* Requirement:
Return the lines of the listing below exactly as they appear, beginning at the one with "4. Updated master coverage report (v1.23)" and stopping after the one with "## 🚀 Technical Excellence"; do not include pictures.

[Start of section]

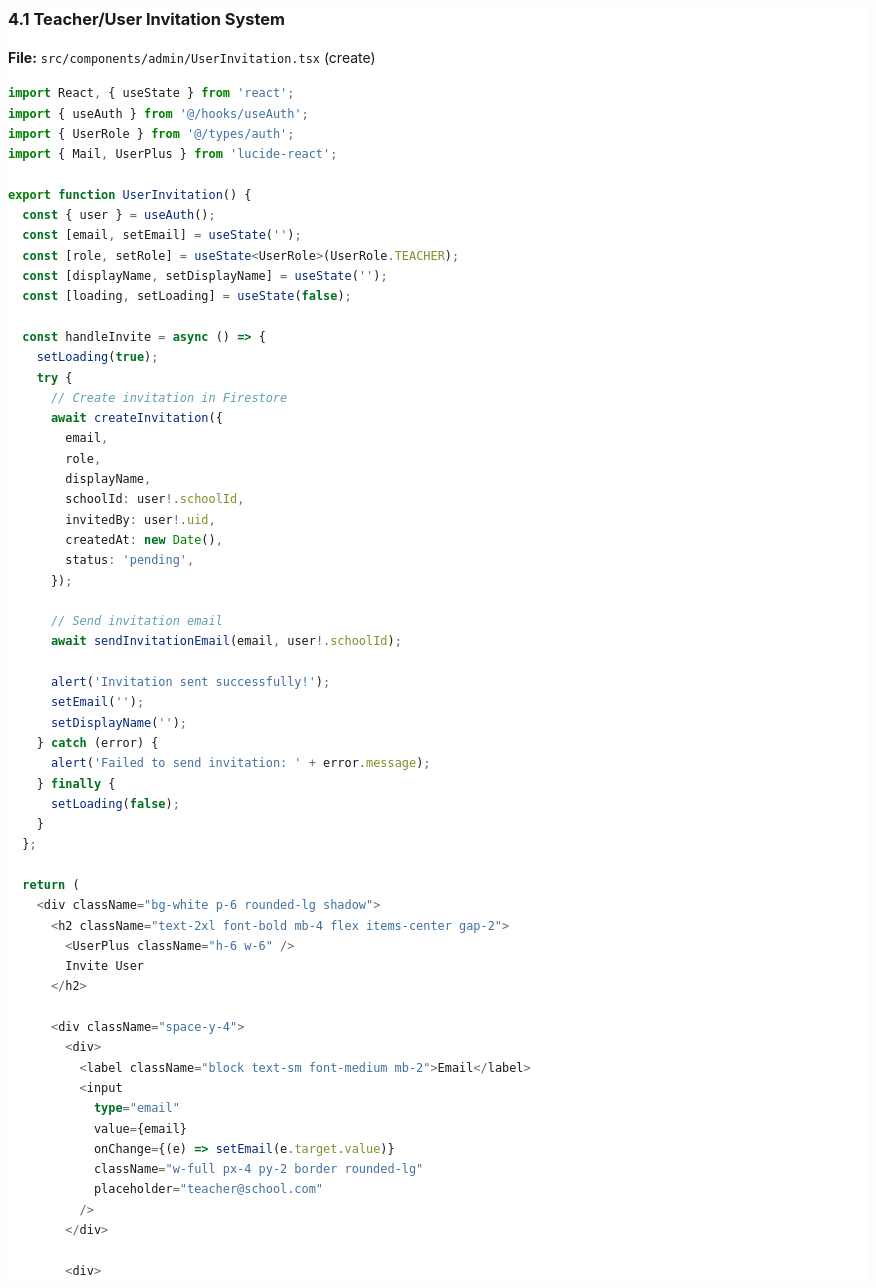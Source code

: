 ### 4.1 Teacher/User Invitation System

**File:** `src/components/admin/UserInvitation.tsx` (create)

```typescript
import React, { useState } from 'react';
import { useAuth } from '@/hooks/useAuth';
import { UserRole } from '@/types/auth';
import { Mail, UserPlus } from 'lucide-react';

export function UserInvitation() {
  const { user } = useAuth();
  const [email, setEmail] = useState('');
  const [role, setRole] = useState<UserRole>(UserRole.TEACHER);
  const [displayName, setDisplayName] = useState('');
  const [loading, setLoading] = useState(false);

  const handleInvite = async () => {
    setLoading(true);
    try {
      // Create invitation in Firestore
      await createInvitation({
        email,
        role,
        displayName,
        schoolId: user!.schoolId,
        invitedBy: user!.uid,
        createdAt: new Date(),
        status: 'pending',
      });

      // Send invitation email
      await sendInvitationEmail(email, user!.schoolId);

      alert('Invitation sent successfully!');
      setEmail('');
      setDisplayName('');
    } catch (error) {
      alert('Failed to send invitation: ' + error.message);
    } finally {
      setLoading(false);
    }
  };

  return (
    <div className="bg-white p-6 rounded-lg shadow">
      <h2 className="text-2xl font-bold mb-4 flex items-center gap-2">
        <UserPlus className="h-6 w-6" />
        Invite User
      </h2>

      <div className="space-y-4">
        <div>
          <label className="block text-sm font-medium mb-2">Email</label>
          <input
            type="email"
            value={email}
            onChange={(e) => setEmail(e.target.value)}
            className="w-full px-4 py-2 border rounded-lg"
            placeholder="teacher@school.com"
          />
        </div>

        <div>
```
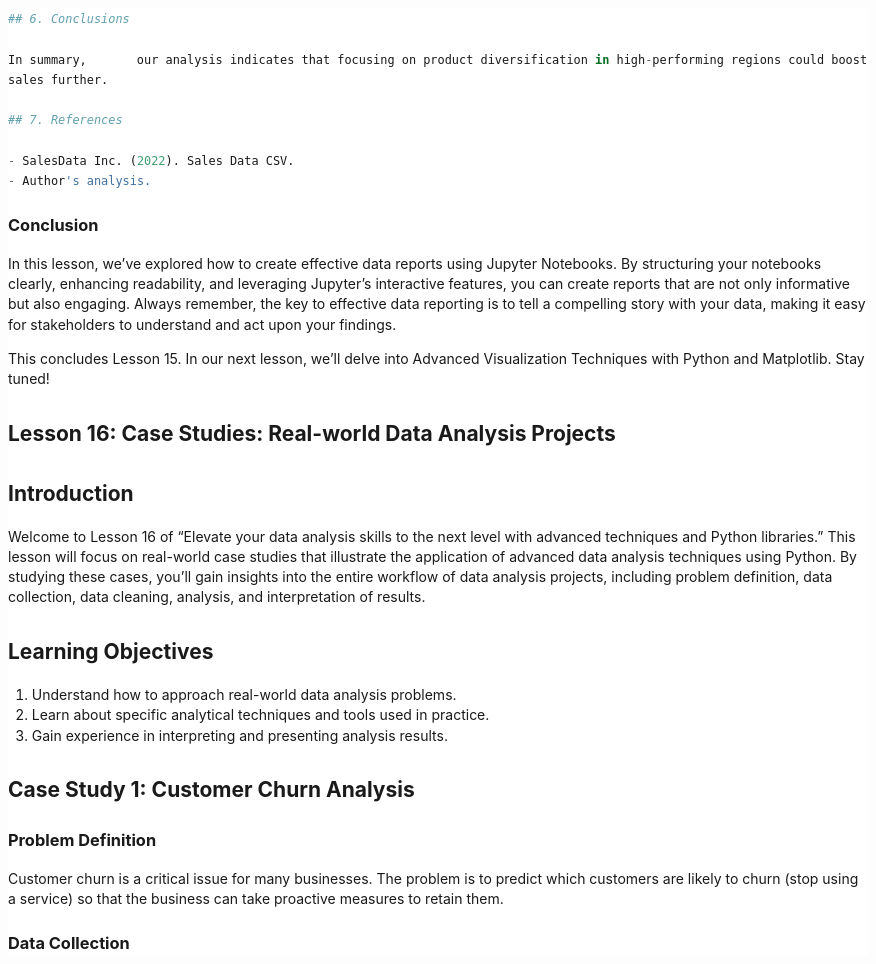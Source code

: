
 ```python
## 6. Conclusions

In summary,       our analysis indicates that focusing on product diversification in high-performing regions could boost sales further.

## 7. References

- SalesData Inc. (2022). Sales Data CSV.
- Author's analysis.

```

### Conclusion

In this lesson,  we’ve explored how to create effective data reports using Jupyter Notebooks. By structuring your notebooks clearly,  enhancing readability,  and leveraging Jupyter’s interactive features,  you can create reports that are not only informative but also engaging. Always remember,  the key to effective data reporting is to tell a compelling story with your data,  making it easy for stakeholders to understand and act upon your findings.

This concludes Lesson 15. In our next lesson,  we’ll delve into Advanced Visualization Techniques with Python and Matplotlib. Stay tuned!

Lesson 16: Case Studies: Real-world Data Analysis Projects
----------------------------------------------------------

Introduction
------------

Welcome to Lesson 16 of “Elevate your data analysis skills to the next level with advanced techniques and Python libraries.” This lesson will focus on real-world case studies that illustrate the application of advanced data analysis techniques using Python. By studying these cases,  you’ll gain insights into the entire workflow of data analysis projects,  including problem definition,  data collection,  data cleaning,  analysis,  and interpretation of results.

Learning Objectives
-------------------

1. Understand how to approach real-world data analysis problems.
1. Learn about specific analytical techniques and tools used in practice.
1. Gain experience in interpreting and presenting analysis results.

Case Study 1: Customer Churn Analysis
-------------------------------------

### Problem Definition

Customer churn is a critical issue for many businesses. The problem is to predict which customers are likely to churn (stop using a service) so that the business can take proactive measures to retain them.

### Data Collection

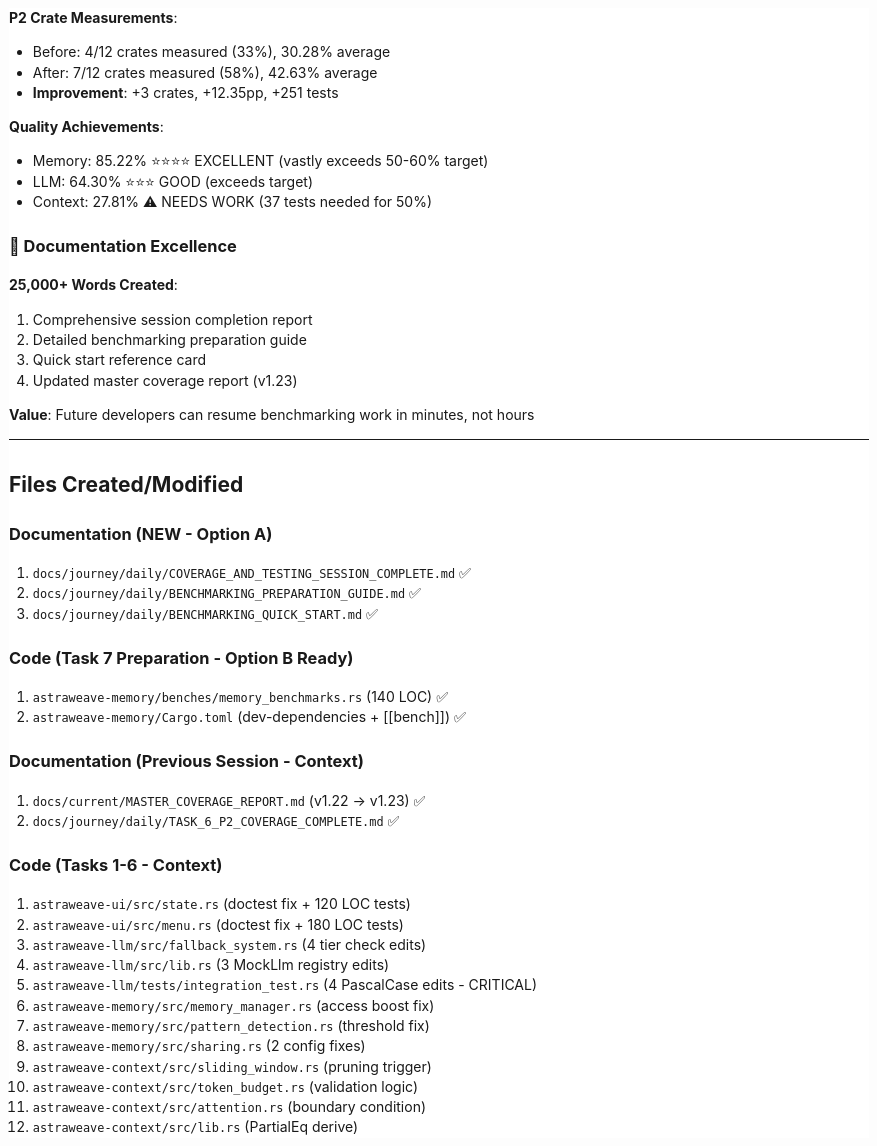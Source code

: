 **P2 Crate Measurements**:
- Before: 4/12 crates measured (33%), 30.28% average
- After: 7/12 crates measured (58%), 42.63% average
- **Improvement**: +3 crates, +12.35pp, +251 tests

**Quality Achievements**:
- Memory: 85.22% ⭐⭐⭐⭐ EXCELLENT (vastly exceeds 50-60% target)
- LLM: 64.30% ⭐⭐⭐ GOOD (exceeds target)
- Context: 27.81% ⚠️ NEEDS WORK (37 tests needed for 50%)

### 📝 Documentation Excellence

**25,000+ Words Created**:
1. Comprehensive session completion report
2. Detailed benchmarking preparation guide
3. Quick start reference card
4. Updated master coverage report (v1.23)

**Value**: Future developers can resume benchmarking work in minutes, not hours

---

## Files Created/Modified

### Documentation (NEW - Option A)
1. `docs/journey/daily/COVERAGE_AND_TESTING_SESSION_COMPLETE.md` ✅
2. `docs/journey/daily/BENCHMARKING_PREPARATION_GUIDE.md` ✅
3. `docs/journey/daily/BENCHMARKING_QUICK_START.md` ✅

### Code (Task 7 Preparation - Option B Ready)
1. `astraweave-memory/benches/memory_benchmarks.rs` (140 LOC) ✅
2. `astraweave-memory/Cargo.toml` (dev-dependencies + [[bench]]) ✅

### Documentation (Previous Session - Context)
1. `docs/current/MASTER_COVERAGE_REPORT.md` (v1.22 → v1.23) ✅
2. `docs/journey/daily/TASK_6_P2_COVERAGE_COMPLETE.md` ✅

### Code (Tasks 1-6 - Context)
1. `astraweave-ui/src/state.rs` (doctest fix + 120 LOC tests)
2. `astraweave-ui/src/menu.rs` (doctest fix + 180 LOC tests)
3. `astraweave-llm/src/fallback_system.rs` (4 tier check edits)
4. `astraweave-llm/src/lib.rs` (3 MockLlm registry edits)
5. `astraweave-llm/tests/integration_test.rs` (4 PascalCase edits - CRITICAL)
6. `astraweave-memory/src/memory_manager.rs` (access boost fix)
7. `astraweave-memory/src/pattern_detection.rs` (threshold fix)
8. `astraweave-memory/src/sharing.rs` (2 config fixes)
9. `astraweave-context/src/sliding_window.rs` (pruning trigger)
10. `astraweave-context/src/token_budget.rs` (validation logic)
11. `astraweave-context/src/attention.rs` (boundary condition)
12. `astraweave-context/src/lib.rs` (PartialEq derive)
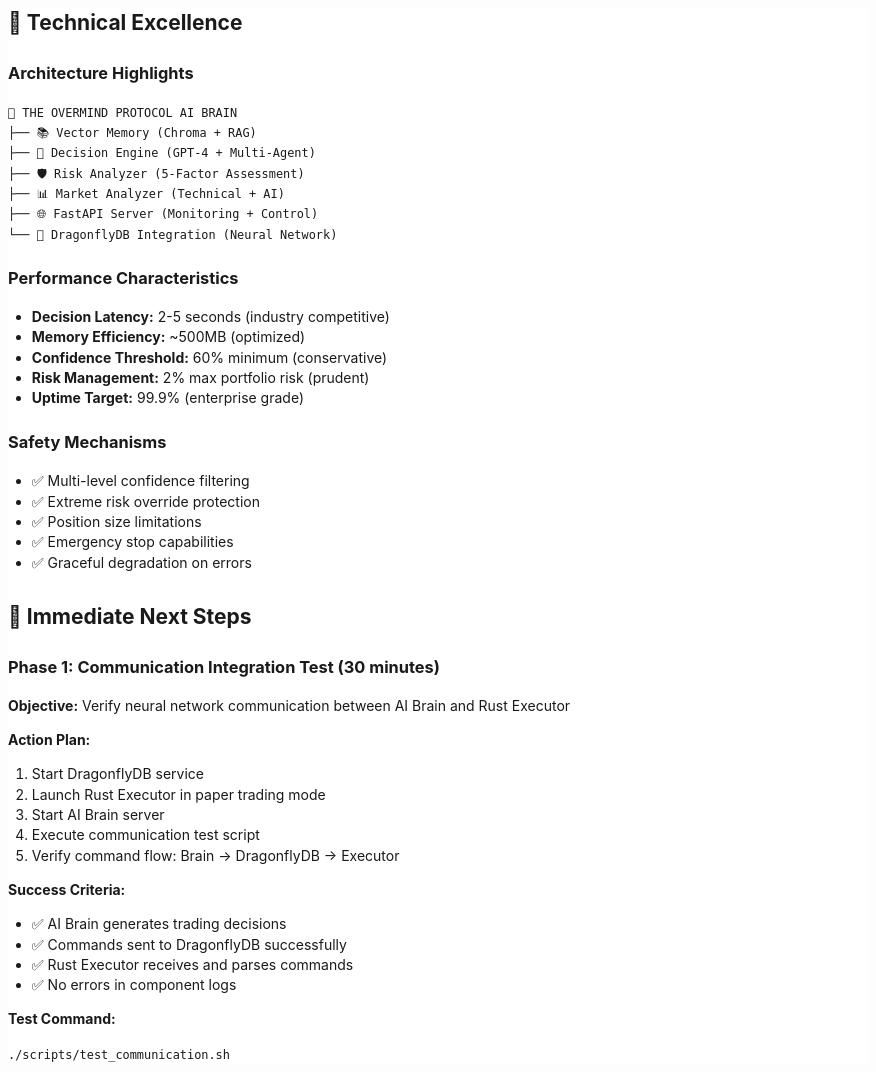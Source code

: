 ## 🚀 Technical Excellence

### **Architecture Highlights**
```
🧠 THE OVERMIND PROTOCOL AI BRAIN
├── 📚 Vector Memory (Chroma + RAG)
├── 🎯 Decision Engine (GPT-4 + Multi-Agent)
├── 🛡️ Risk Analyzer (5-Factor Assessment)
├── 📊 Market Analyzer (Technical + AI)
├── 🌐 FastAPI Server (Monitoring + Control)
└── 🔗 DragonflyDB Integration (Neural Network)
```

### **Performance Characteristics**
- **Decision Latency:** 2-5 seconds (industry competitive)
- **Memory Efficiency:** ~500MB (optimized)
- **Confidence Threshold:** 60% minimum (conservative)
- **Risk Management:** 2% max portfolio risk (prudent)
- **Uptime Target:** 99.9% (enterprise grade)

### **Safety Mechanisms**
- ✅ Multi-level confidence filtering
- ✅ Extreme risk override protection
- ✅ Position size limitations
- ✅ Emergency stop capabilities
- ✅ Graceful degradation on errors

## 🎯 Immediate Next Steps

### **Phase 1: Communication Integration Test** (30 minutes)
**Objective:** Verify neural network communication between AI Brain and Rust Executor

**Action Plan:**
1. Start DragonflyDB service
2. Launch Rust Executor in paper trading mode
3. Start AI Brain server
4. Execute communication test script
5. Verify command flow: Brain → DragonflyDB → Executor

**Success Criteria:**
- ✅ AI Brain generates trading decisions
- ✅ Commands sent to DragonflyDB successfully
- ✅ Rust Executor receives and parses commands
- ✅ No errors in component logs

**Test Command:**
```bash
./scripts/test_communication.sh
```
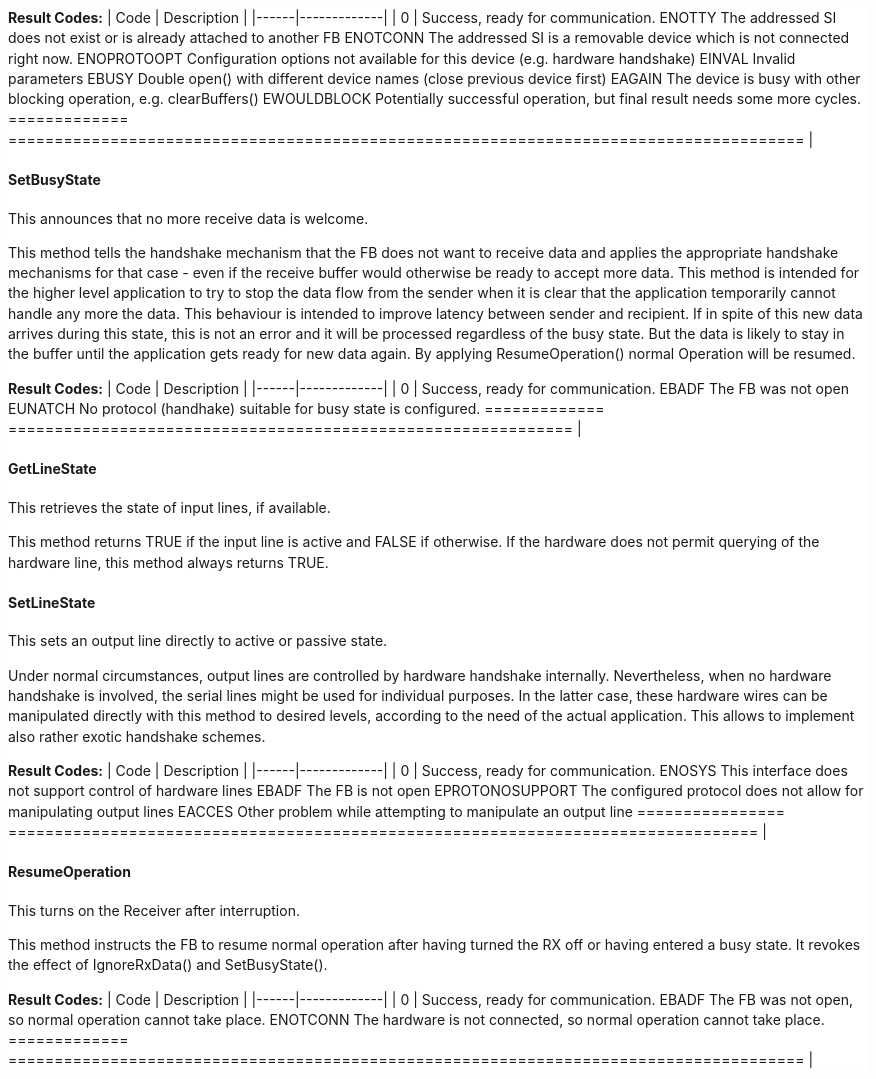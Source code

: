 **Result Codes:**
| Code | Description |
|------|-------------|
| 0 | Success, ready for communication. ENOTTY The addressed SI does not exist or is already attached to another FB ENOTCONN The addressed SI is a removable device which is not connected right now. ENOPROTOOPT Configuration options not available for this device (e.g. hardware handshake) EINVAL Invalid parameters EBUSY Double open() with different device names (close previous device first) EAGAIN The device is busy with other blocking operation, e.g. clearBuffers() EWOULDBLOCK Potentially successful operation, but final result needs some more cycles. ============= ====================================================================================== |

#### SetBusyState
This announces that no more receive data is welcome.

This method tells the handshake mechanism that the FB does not want to receive data and applies the appropriate handshake mechanisms for that case - even if the receive buffer would otherwise be ready to accept more data. This method is intended for the higher level application to try to stop the data flow from the sender when it is clear that the application temporarily cannot handle any more the data. This behaviour is intended to improve latency between sender and recipient. If in spite of this new data arrives during this state, this is not an error and it will be processed regardless of the busy state. But the data is likely to stay in the buffer until the application gets ready for new data again. By applying ResumeOperation() normal Operation will be resumed.

**Result Codes:**
| Code | Description |
|------|-------------|
| 0 | Success, ready for communication. EBADF The FB was not open EUNATCH No protocol (handhake) suitable for busy state is configured. ============= ============================================================= |

#### GetLineState
This retrieves the state of input lines, if available.

This method returns TRUE if the input line is active and FALSE if otherwise. If the hardware does not permit querying of the hardware line, this method always returns TRUE.

#### SetLineState
This sets an output line directly to active or passive state.

Under normal circumstances, output lines are controlled by hardware handshake internally. Nevertheless, when no hardware handshake is involved, the serial lines might be used for individual purposes. In the latter case, these hardware wires can be manipulated directly with this method to desired levels, according to the need of the actual application. This allows to implement also rather exotic handshake schemes.

**Result Codes:**
| Code | Description |
|------|-------------|
| 0 | Success, ready for communication. ENOSYS This interface does not support control of hardware lines EBADF The FB is not open EPROTONOSUPPORT The configured protocol does not allow for manipulating output lines EACCES Other problem while attempting to manipulate an output line ================ ================================================================================= |

#### ResumeOperation
This turns on the Receiver after interruption.

This method instructs the FB to resume normal operation after having turned the RX off or having entered a busy state. It revokes the effect of IgnoreRxData() and SetBusyState().

**Result Codes:**
| Code | Description |
|------|-------------|
| 0 | Success, ready for communication. EBADF The FB was not open, so normal operation cannot take place. ENOTCONN The hardware is not connected, so normal operation cannot take place. ============= ====================================================================================== |
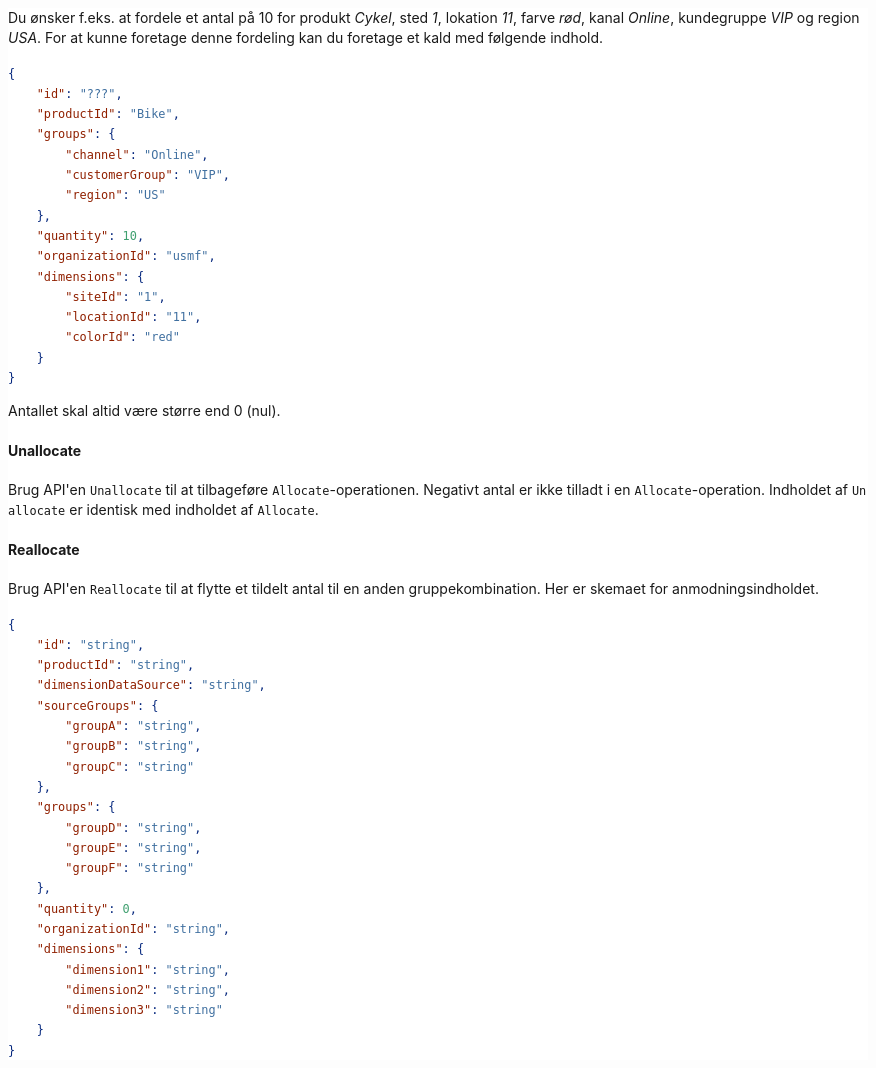 Du ønsker f.eks. at fordele et antal på 10 for produkt *Cykel*, sted *1*, lokation *11*, farve *rød*, kanal *Online*, kundegruppe *VIP* og region *USA*. For at kunne foretage denne fordeling kan du foretage et kald med følgende indhold.

```json
{
    "id": "???",
    "productId": "Bike",
    "groups": {
        "channel": "Online",
        "customerGroup": "VIP",
        "region": "US"
    },
    "quantity": 10,
    "organizationId": "usmf",
    "dimensions": {
        "siteId": "1",
        "locationId": "11",
        "colorId": "red"
    }
}
```

Antallet skal altid være større end 0 (nul).

#### <a name="unallocate"></a>Unallocate

Brug API'en `Unallocate` til at tilbageføre `Allocate`-operationen. Negativt antal er ikke tilladt i en `Allocate`-operation. Indholdet af `Unallocate` er identisk med indholdet af `Allocate`.

#### <a name="reallocate"></a>Reallocate

Brug API'en `Reallocate` til at flytte et tildelt antal til en anden gruppekombination. Her er skemaet for anmodningsindholdet.

```json
{
    "id": "string",
    "productId": "string",
    "dimensionDataSource": "string",
    "sourceGroups": {
        "groupA": "string",
        "groupB": "string",
        "groupC": "string"
    },
    "groups": {
        "groupD": "string",
        "groupE": "string",
        "groupF": "string"
    },
    "quantity": 0,
    "organizationId": "string",
    "dimensions": {
        "dimension1": "string",
        "dimension2": "string",
        "dimension3": "string"
    }
}
```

[End of section]

* Output for this exercise:
4. Updated master coverage report (v1.23)

**Value**: Future developers can resume benchmarking work in minutes, not hours

---

## Files Created/Modified

### Documentation (NEW - Option A)
1. `docs/journey/daily/COVERAGE_AND_TESTING_SESSION_COMPLETE.md` ✅
2. `docs/journey/daily/BENCHMARKING_PREPARATION_GUIDE.md` ✅
3. `docs/journey/daily/BENCHMARKING_QUICK_START.md` ✅

### Code (Task 7 Preparation - Option B Ready)
1. `astraweave-memory/benches/memory_benchmarks.rs` (140 LOC) ✅
2. `astraweave-memory/Cargo.toml` (dev-dependencies + [[bench]]) ✅

### Documentation (Previous Session - Context)
1. `docs/current/MASTER_COVERAGE_REPORT.md` (v1.22 → v1.23) ✅
2. `docs/journey/daily/TASK_6_P2_COVERAGE_COMPLETE.md` ✅

### Code (Tasks 1-6 - Context)
1. `astraweave-ui/src/state.rs` (doctest fix + 120 LOC tests)
2. `astraweave-ui/src/menu.rs` (doctest fix + 180 LOC tests)
3. `astraweave-llm/src/fallback_system.rs` (4 tier check edits)
4. `astraweave-llm/src/lib.rs` (3 MockLlm registry edits)
5. `astraweave-llm/tests/integration_test.rs` (4 PascalCase edits - CRITICAL)
6. `astraweave-memory/src/memory_manager.rs` (access boost fix)
7. `astraweave-memory/src/pattern_detection.rs` (threshold fix)
8. `astraweave-memory/src/sharing.rs` (2 config fixes)
9. `astraweave-context/src/sliding_window.rs` (pruning trigger)
10. `astraweave-context/src/token_budget.rs` (validation logic)
11. `astraweave-context/src/attention.rs` (boundary condition)
12. `astraweave-context/src/lib.rs` (PartialEq derive)
Source code

: ## 🚀 Technical Excellence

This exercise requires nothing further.